It is as if adults feel the need to press their own expertise upon children’s improvised alone time, or they worry that they will get into mischief that cannot find its own good solution. Cared-for children are cautioned from day one of countless potential, current or highly suspected dangers. They are taught without ceasing numerous socially accepted behaviors, the how and when to do them. They are urged to do reach for a higher bar, are cheered when they make the mark, are instructed to get back up when they fall down. Children are corralled, disciplined, corrected, warned, filled with information and emptied of many illusions before they even tie their shoes without knotty spots. So why must they also be “improved” during playtime? Children apparently need all those fine art classes, yoga and martial arts, foreign languages, preschool math and reading courses, a library of DVDs, computer-driven tutoring and entertainment to fill up their extra time–and phones so young…all well and good. Or is it?
There will always be overzealous parents, propelled by determination to create “superior” offspring–as if this was even the best they could do for their children. But I am also addressing the ubiquitous availability of gadgets, their unending, expensive “new edition” spawn. The technological manifestations that children have to embrace as they become older are immense enough in number with attendant skills required. How much does a child have to know about anything that requires Wi-Fi to enjoy his or her life before first grade? (I’d suggest age 10 at the earliest if it was up to me.) A child does not thrill to more distraction than contemporary life already dishes out. Nor does he or she need overt cues or flashy music and garish visuals to excite and improve a naturally growing brain. A child can find her own way in realms of play and learning, When there are questions, a supervising youth or adult can offer to help search an answer.
All they truly require are a few sticks and a grassy spot or a few rocks and a stoop, a small corner and a real or imagined playmate. They will, without any doubt, make a game of it. The ability to adapt, create and embrace the simplest pleasures will guide them forward toward their futures. Perhaps even one day save them.
Watching those three girls at play brought back my own childhood. I’m not indulging in any sentimental send up. Of course I know this is not the 1950s; of course our culture has morphed a few times (even gone back in trendy loops) and industrialized civilization is busier and vaster than ever to address notably different needs and wants. The threats to well being seem harder to decipher and predict.
But children’s time apart from grown ups has always been and will remain just children’s play. The beauty of this is the innate simplicity primed with spontaneity. And it belongs to children as surely as their unique rates of growth and language use, their childish ways of reaching and touching our hearts. Even alone, a child can entertain herself for as long as she wishes, with very few material objects to aid her. I say, leave her and him well alone as long as they are safe and within reasonable hearing range. Let things unfold of their own accord. That reaching mind utilizes its fledgling critical thinking skills to work out kinks, follow diversions. Make a good game of life.

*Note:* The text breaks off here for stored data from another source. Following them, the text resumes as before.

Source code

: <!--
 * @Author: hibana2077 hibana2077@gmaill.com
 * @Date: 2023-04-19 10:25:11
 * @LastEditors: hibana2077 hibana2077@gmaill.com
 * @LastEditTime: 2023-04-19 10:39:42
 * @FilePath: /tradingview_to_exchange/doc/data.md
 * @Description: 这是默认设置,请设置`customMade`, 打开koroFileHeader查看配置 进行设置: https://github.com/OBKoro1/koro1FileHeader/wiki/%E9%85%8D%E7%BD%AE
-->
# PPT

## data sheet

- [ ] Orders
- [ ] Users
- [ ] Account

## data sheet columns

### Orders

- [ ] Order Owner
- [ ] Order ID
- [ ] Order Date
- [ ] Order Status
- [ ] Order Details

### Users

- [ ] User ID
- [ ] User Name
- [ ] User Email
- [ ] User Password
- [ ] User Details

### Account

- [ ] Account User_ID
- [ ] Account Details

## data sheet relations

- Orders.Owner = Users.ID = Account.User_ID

I’ve written of my old neighborhood’s outdoor gatherings and family games of childhood days. I’ve stated my parents directed me to “go find something to do” if I dared utter that foul word: “bored.” I had a fairly busy childhood schedule with school and church and the arts–which I adored–but there was “down time” as well. (We did not own a television until I was thirteen–there was not enough time or interest–and even then it was seldom turned on. I found it novel, even strange that friends were wild about cartoons, and just did not feel the tug of it.)
So it was up to me to get in touch with buddies or ride my prized blue Schwinn, create basic seriocomic stories with my dolls and pillows and scarves or the fabulous miniature farm set, build with Lincoln Logs and Tinker Toys, draw (even in dirt with a pointy stick), sketch and paint or attempt crafty things, write a poem, play hopscotch and jump rope, make up a song or dance, give a puppet its own theater, climb the maple tree and survey the intriguing horizon. I liked to watch cars go by, count the models and makes and colors. Play in the sprinkler or water “Plant” a garden while watering with a miniature sprinkling can. Hit a few rounds of croquet acorss the uneven grassy yard–even alone. Heck, I could play everyone’s game, couldn’t I? And win them all. It was for just a bit of fun, after all.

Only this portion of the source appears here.